Я живо усаживаюсь в командирское кресло, бортовой техник занимает положенное место «на улице» — метрах в десяти от кабины летчика-оператора, инженер мостится поблизости от меня — на чехлах за бронеспинкой. Десантники, кроме дозорных и лейтенанта, с любопытством наблюдают за нашими приготовлениями…
Сухо щелкают тумблеры: бортовой сети постоянного тока, АЗСов и самого необходимого оборудования.
— Поехали, — включаю вспомогательную силовую установку — небольшой двигатель Аи-9В.
Движок завывает, выходит на положенные обороты. Отлично. Теперь с помощью создаваемой ВСУ воздушной струи можно запускать основные двигатели.
Правый — тот, что технический персонал не трогал, тоже запустился без проблем. Перед запуском левого я оборачиваюсь и еще раз уточняю:
— Ну что, Максимыч, пробуем?
— С Богом! — кивает тот.
Первая попытка попросту срывается — едва успеваю открыть «стоп-кран», подавая топливо в камеру сгорания, как оживают несколько красных табло, сигнализирующих о неисправностях.

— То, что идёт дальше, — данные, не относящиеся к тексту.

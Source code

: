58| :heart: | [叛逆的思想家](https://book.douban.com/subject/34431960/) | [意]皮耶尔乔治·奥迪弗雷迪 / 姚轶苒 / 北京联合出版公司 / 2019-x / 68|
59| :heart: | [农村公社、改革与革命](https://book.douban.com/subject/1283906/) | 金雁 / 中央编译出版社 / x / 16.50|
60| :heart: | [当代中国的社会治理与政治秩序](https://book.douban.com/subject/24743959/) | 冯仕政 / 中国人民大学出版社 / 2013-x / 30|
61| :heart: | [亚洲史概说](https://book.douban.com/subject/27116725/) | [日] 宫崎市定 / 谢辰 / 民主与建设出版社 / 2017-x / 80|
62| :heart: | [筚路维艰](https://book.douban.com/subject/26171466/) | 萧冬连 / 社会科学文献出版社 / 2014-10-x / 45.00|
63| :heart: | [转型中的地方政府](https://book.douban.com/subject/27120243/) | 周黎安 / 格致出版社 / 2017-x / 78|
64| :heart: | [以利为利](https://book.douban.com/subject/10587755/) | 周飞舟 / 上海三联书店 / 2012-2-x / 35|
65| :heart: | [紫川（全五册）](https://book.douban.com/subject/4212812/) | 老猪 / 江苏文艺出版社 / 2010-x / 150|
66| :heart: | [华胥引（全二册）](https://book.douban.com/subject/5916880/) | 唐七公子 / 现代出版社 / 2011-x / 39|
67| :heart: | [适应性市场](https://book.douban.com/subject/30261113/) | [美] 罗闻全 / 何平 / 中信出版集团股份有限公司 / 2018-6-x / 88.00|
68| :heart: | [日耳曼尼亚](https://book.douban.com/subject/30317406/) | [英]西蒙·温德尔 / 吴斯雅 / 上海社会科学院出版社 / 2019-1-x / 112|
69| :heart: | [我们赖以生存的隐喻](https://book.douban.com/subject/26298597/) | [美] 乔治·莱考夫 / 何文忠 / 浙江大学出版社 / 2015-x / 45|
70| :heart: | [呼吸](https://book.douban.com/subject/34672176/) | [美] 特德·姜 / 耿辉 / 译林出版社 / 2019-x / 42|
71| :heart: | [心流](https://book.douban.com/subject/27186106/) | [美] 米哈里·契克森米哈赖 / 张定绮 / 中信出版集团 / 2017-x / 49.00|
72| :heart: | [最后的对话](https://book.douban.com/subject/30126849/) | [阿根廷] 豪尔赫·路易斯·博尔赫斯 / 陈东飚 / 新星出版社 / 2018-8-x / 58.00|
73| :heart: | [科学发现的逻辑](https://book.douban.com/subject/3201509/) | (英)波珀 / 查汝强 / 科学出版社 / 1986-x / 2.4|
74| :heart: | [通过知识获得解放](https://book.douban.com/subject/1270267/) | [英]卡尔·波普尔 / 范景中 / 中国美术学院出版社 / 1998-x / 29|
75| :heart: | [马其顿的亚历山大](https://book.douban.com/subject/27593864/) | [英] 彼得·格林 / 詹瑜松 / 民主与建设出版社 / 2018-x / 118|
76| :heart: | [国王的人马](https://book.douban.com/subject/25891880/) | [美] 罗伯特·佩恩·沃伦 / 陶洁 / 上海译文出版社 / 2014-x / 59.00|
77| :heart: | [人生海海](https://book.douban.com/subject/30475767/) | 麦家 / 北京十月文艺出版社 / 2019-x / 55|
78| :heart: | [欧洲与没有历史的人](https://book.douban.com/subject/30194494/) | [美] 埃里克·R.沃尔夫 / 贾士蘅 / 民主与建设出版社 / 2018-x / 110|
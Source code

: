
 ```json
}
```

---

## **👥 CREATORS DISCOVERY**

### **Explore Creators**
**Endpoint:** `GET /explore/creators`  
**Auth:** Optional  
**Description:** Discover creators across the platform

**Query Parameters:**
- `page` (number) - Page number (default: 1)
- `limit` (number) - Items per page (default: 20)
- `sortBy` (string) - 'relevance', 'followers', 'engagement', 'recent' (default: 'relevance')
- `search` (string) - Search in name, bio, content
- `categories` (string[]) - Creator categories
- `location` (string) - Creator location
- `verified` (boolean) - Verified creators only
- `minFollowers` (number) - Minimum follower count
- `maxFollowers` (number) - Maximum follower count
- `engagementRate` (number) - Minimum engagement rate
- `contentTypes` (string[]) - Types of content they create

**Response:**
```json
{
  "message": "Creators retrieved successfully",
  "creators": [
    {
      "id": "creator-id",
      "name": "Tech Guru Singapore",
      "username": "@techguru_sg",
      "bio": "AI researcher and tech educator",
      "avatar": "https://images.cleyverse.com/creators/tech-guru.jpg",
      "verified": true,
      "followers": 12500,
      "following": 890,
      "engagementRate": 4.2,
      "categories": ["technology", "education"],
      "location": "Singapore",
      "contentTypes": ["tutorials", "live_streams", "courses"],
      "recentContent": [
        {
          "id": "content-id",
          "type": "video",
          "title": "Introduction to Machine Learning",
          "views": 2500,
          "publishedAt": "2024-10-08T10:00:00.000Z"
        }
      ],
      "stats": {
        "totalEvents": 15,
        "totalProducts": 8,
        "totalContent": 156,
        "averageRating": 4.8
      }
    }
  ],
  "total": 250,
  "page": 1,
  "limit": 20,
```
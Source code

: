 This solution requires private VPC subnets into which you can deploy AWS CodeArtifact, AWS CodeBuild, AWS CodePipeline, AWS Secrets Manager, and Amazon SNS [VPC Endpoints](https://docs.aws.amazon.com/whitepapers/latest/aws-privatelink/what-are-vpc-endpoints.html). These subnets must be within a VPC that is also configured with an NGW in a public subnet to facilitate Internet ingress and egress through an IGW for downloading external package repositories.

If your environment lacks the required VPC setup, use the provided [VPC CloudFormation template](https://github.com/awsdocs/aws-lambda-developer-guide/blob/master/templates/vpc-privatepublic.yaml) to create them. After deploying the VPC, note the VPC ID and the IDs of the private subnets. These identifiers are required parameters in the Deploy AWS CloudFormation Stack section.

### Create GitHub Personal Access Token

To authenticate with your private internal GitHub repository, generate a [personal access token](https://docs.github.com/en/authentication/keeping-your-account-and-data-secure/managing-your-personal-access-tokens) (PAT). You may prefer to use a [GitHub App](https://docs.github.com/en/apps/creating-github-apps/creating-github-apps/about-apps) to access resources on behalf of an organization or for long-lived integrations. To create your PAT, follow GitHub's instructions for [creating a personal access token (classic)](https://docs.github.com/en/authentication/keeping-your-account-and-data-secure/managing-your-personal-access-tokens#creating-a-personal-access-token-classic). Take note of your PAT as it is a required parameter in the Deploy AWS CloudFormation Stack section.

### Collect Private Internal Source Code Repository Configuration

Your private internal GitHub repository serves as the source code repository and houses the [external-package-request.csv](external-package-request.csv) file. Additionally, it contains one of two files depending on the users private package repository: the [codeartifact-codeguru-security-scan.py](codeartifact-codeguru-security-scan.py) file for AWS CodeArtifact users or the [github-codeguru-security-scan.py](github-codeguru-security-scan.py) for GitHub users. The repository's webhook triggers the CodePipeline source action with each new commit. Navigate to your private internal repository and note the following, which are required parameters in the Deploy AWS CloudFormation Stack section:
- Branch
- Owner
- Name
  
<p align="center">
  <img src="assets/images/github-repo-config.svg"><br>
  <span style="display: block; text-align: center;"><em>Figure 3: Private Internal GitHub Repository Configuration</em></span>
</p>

— Выключай! — в сердцах машет инженер, выскакивая из кабины. И уже снаружи доносится: — Сейчас посмотрим, Костя. Посиди две минуты…
Я опять в тоскливом напряжении всматриваюсь на юго-восток — в проклятую темно-зеленую полоску, чуть заметную в волнах разогретого воздуха. Тонкая, с большого расстояния кажущаяся простым декоративным кустарником, обрамляющим предгорье. И, тем не менее, доставившую нам столько неприятных хлопот.
— Жми на кнопку, — возвращается в грузовую кабину Максимыч. На устранение неполадок и впрямь ушло всего несколько минут.
Со второй попытки двигатель запускается — красные сигнальные табло не горят. Но выходить на нужные обороты он отчего-то отказывается. К тому же свободная турбина как-то вяло реагирует на поворот рукоятки «коррекции».
Кажется, это связано с неполадками в топливной автоматике.
Я тычу пальцем в стрелку указателя оборотов и вопросительно смотрю на пожилого спеца. Тот хмурится, трет темными пальцами небритую щеку, зовет кого-то из помощников. Мужики коротко совещаются и, Максимыч озвучивает очередную команду:
— Гаси, Костя. Будем разбираться…
Голос его тонет в звуках открывавшихся капотов, в глухом стуке инструментов и крепких выражениях уставших технарей. Я приуныл, памятуя о том, что неисправности сложнейшей системы топливной автоматики скоро не устраняются…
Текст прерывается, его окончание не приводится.